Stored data

════

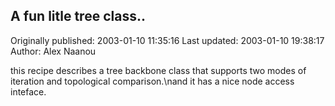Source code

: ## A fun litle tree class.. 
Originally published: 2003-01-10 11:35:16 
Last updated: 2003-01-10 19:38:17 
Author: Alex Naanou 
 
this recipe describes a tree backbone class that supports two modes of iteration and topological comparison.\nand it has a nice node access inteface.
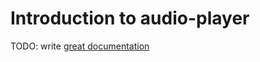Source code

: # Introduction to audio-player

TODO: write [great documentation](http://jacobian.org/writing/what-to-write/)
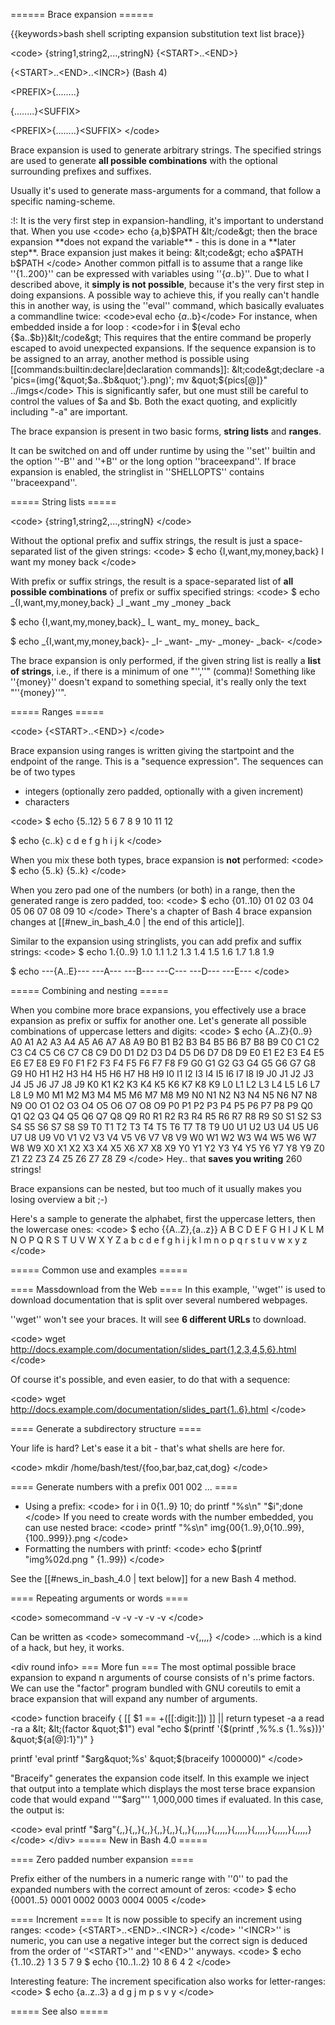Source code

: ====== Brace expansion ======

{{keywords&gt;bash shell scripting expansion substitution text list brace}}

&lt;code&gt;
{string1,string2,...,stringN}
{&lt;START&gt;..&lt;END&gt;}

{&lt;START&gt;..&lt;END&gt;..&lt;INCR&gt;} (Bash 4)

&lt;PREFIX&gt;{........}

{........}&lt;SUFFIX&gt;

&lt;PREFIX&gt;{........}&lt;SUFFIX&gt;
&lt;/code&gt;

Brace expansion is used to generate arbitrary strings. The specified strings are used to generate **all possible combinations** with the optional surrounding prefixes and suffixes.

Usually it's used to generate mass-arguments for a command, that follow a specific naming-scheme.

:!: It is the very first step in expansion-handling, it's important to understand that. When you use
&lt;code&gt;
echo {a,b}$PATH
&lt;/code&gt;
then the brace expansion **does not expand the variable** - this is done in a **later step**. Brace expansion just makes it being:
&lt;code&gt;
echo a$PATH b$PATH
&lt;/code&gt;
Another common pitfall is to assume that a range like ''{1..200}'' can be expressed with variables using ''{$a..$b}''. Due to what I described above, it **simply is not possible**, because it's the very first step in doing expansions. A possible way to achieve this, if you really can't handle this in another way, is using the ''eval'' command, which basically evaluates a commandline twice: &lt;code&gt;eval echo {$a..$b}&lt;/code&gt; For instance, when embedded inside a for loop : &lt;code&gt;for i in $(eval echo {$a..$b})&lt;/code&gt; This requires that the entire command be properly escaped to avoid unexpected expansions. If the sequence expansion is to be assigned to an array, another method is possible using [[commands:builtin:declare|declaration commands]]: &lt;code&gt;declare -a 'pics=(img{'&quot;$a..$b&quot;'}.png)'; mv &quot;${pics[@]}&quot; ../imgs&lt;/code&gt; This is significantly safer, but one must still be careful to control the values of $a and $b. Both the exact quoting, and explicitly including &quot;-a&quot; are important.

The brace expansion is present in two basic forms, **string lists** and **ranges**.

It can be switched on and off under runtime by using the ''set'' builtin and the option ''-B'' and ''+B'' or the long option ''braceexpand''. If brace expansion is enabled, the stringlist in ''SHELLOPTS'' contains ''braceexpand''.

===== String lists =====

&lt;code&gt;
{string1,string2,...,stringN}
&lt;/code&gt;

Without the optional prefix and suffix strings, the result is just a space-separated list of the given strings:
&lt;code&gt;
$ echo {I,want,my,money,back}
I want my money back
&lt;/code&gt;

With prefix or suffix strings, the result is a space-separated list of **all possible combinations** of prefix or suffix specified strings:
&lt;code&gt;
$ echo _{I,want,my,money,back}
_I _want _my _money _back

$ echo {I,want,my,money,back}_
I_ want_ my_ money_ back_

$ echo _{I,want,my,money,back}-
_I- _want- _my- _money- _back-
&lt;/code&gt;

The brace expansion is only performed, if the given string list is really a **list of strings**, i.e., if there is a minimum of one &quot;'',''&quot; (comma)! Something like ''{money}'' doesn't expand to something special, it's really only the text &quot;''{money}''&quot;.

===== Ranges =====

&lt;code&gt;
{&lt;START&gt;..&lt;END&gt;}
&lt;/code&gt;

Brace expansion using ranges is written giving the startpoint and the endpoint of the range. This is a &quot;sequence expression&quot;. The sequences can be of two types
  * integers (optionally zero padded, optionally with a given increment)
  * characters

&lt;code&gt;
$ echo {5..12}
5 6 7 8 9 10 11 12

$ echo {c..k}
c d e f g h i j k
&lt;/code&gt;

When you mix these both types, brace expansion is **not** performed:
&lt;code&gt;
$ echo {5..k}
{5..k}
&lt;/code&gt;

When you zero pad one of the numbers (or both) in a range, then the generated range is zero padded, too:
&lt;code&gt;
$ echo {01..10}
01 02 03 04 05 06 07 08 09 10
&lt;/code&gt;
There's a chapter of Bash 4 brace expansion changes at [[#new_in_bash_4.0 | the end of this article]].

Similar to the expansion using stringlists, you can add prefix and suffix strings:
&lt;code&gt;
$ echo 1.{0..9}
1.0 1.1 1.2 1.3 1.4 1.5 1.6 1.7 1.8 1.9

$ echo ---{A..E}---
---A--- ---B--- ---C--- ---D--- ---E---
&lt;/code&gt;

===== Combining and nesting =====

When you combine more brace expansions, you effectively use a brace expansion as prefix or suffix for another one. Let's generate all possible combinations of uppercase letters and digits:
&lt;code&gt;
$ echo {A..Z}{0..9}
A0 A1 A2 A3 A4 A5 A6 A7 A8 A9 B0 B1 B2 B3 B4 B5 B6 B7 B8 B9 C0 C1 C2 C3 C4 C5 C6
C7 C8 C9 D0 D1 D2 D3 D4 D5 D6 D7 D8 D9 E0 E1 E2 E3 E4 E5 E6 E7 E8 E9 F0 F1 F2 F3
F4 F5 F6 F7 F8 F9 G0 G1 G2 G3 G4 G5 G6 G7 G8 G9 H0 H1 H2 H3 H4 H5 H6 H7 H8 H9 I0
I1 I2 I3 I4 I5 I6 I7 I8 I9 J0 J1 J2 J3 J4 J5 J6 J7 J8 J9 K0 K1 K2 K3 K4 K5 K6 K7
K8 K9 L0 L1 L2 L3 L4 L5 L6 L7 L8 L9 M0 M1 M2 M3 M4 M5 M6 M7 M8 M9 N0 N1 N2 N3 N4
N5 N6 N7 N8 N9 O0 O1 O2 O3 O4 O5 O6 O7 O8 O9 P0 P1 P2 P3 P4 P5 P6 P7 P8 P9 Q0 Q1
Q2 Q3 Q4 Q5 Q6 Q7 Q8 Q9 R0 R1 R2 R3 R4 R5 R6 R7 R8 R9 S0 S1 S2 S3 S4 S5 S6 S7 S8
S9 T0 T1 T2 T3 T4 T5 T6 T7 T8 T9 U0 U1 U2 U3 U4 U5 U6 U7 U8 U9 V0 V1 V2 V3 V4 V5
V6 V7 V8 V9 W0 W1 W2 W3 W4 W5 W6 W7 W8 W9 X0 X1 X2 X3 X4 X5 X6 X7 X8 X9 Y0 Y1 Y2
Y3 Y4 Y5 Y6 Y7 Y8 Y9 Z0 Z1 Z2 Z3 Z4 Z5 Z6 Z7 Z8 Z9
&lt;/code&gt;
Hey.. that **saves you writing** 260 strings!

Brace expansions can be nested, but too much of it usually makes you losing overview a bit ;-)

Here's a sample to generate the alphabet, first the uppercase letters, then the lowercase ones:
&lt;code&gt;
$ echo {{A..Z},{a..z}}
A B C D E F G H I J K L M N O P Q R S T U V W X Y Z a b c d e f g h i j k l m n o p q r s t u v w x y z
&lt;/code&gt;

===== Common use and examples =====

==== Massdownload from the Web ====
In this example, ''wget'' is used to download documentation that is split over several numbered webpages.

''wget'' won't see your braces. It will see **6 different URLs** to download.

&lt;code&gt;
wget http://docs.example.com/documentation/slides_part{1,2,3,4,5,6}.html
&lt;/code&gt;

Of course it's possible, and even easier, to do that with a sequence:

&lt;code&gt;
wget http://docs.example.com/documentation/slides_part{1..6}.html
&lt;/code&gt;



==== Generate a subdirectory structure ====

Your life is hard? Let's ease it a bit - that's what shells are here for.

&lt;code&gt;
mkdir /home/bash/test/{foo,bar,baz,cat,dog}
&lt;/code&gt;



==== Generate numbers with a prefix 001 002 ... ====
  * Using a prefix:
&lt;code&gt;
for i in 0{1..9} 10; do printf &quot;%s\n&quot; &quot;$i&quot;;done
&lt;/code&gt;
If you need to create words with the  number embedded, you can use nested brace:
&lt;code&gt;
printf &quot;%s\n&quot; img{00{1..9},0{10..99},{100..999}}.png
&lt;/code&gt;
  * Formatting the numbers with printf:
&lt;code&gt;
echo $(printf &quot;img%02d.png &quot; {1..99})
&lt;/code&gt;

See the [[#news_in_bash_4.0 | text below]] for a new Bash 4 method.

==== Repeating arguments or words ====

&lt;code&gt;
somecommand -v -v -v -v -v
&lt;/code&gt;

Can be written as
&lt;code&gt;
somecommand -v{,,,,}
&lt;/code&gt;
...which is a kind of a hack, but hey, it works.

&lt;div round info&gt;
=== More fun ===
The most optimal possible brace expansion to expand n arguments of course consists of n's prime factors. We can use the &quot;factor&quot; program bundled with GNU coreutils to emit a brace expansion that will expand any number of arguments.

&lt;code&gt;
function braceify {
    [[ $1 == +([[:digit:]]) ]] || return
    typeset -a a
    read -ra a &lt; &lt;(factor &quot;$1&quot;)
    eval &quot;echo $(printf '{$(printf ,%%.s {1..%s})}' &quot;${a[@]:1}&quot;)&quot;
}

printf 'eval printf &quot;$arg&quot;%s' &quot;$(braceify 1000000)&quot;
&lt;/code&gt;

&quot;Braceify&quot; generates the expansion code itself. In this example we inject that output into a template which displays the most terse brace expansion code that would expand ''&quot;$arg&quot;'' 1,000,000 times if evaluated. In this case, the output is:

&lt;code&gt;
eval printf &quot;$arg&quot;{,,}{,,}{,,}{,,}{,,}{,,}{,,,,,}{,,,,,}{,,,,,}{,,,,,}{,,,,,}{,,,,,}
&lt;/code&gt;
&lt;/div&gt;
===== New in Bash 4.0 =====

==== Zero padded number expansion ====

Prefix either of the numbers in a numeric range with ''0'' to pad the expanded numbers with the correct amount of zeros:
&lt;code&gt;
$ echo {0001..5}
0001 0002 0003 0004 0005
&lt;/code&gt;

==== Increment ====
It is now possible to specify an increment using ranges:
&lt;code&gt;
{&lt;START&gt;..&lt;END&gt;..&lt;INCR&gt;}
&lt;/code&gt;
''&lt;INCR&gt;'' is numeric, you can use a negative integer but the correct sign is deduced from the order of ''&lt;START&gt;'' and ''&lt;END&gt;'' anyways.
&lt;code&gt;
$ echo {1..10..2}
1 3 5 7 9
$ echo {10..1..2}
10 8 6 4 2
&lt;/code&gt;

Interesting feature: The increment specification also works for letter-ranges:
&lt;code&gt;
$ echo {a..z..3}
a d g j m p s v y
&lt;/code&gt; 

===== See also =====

════

Only the number is needed: please work out how many lines in the data contain the string "factor".

### [RESPONSE]
2